[PATCH] Stack overflow in Storable retrieve_hook #15831
Comments
From @lightseyCreated by @lightseyThis is a bug report for perl from john@nixnuts.net, ----------------------------------------------------------------- The problem essentially is that a hook's classname length is read into Perl Info |
From @lightsey0001-Fix-stack-buffer-overflow-in-deserialization-of-hook.patchFrom 819dc7bc9ce600ef0bb505392ed949a9b6b9bc91 Mon Sep 17 00:00:00 2001
From: John Lightsey <jd@cpanel.net>
Date: Tue, 24 Jan 2017 10:30:18 -0600
Subject: [PATCH] Fix stack buffer overflow in deserialization of hooks.
The use of signed lengths resulted in a stack overflow in retrieve_hook()
when a negative length was provided in the storable data.

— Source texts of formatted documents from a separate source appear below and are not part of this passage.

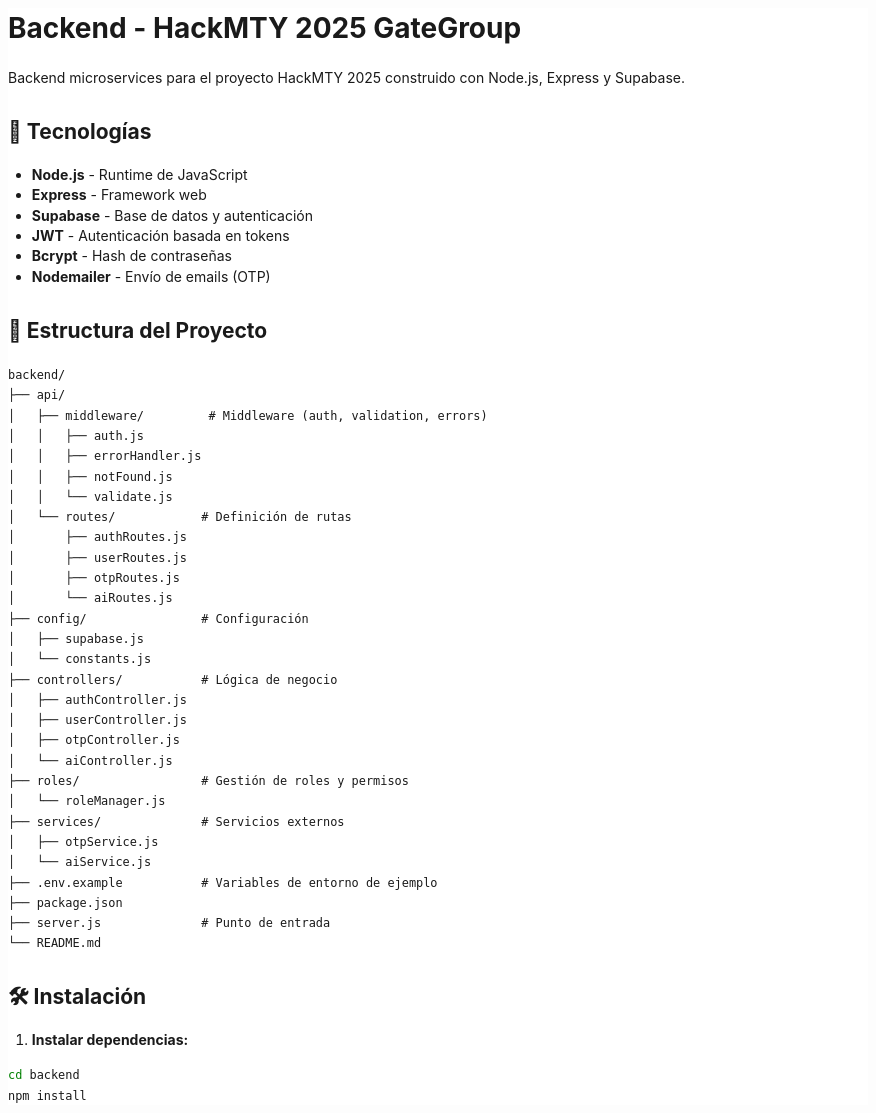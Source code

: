 # Backend - HackMTY 2025 GateGroup

Backend microservices para el proyecto HackMTY 2025 construido con Node.js, Express y Supabase.

## 🚀 Tecnologías

- **Node.js** - Runtime de JavaScript
- **Express** - Framework web
- **Supabase** - Base de datos y autenticación
- **JWT** - Autenticación basada en tokens
- **Bcrypt** - Hash de contraseñas
- **Nodemailer** - Envío de emails (OTP)

## 📁 Estructura del Proyecto

```
backend/
├── api/
│   ├── middleware/         # Middleware (auth, validation, errors)
│   │   ├── auth.js
│   │   ├── errorHandler.js
│   │   ├── notFound.js
│   │   └── validate.js
│   └── routes/            # Definición de rutas
│       ├── authRoutes.js
│       ├── userRoutes.js
│       ├── otpRoutes.js
│       └── aiRoutes.js
├── config/                # Configuración
│   ├── supabase.js
│   └── constants.js
├── controllers/           # Lógica de negocio
│   ├── authController.js
│   ├── userController.js
│   ├── otpController.js
│   └── aiController.js
├── roles/                 # Gestión de roles y permisos
│   └── roleManager.js
├── services/              # Servicios externos
│   ├── otpService.js
│   └── aiService.js
├── .env.example           # Variables de entorno de ejemplo
├── package.json
├── server.js              # Punto de entrada
└── README.md
```

## 🛠️ Instalación

1. **Instalar dependencias:**
```bash
cd backend
npm install
```
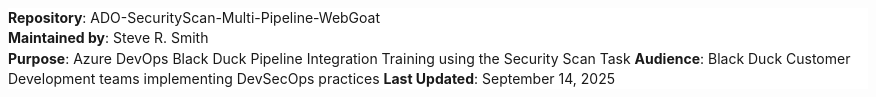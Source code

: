 **Repository**: ADO-SecurityScan-Multi-Pipeline-WebGoat  
**Maintained by**: Steve R. Smith  
**Purpose**: Azure DevOps Black Duck Pipeline Integration Training using the Security Scan Task 
**Audience**: Black Duck Customer Development teams implementing DevSecOps practices
**Last Updated**: September 14, 2025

The retrieve_blessed() codepath had a similar problem with the placement
of the trailing null byte when negative lengths were provided.
---
dist/Storable/Storable.xs | 4 ++--
dist/Storable/t/store.t | 24 +++++++++++++++++++++++-
2 files changed, 25 insertions(+), 3 deletions(-)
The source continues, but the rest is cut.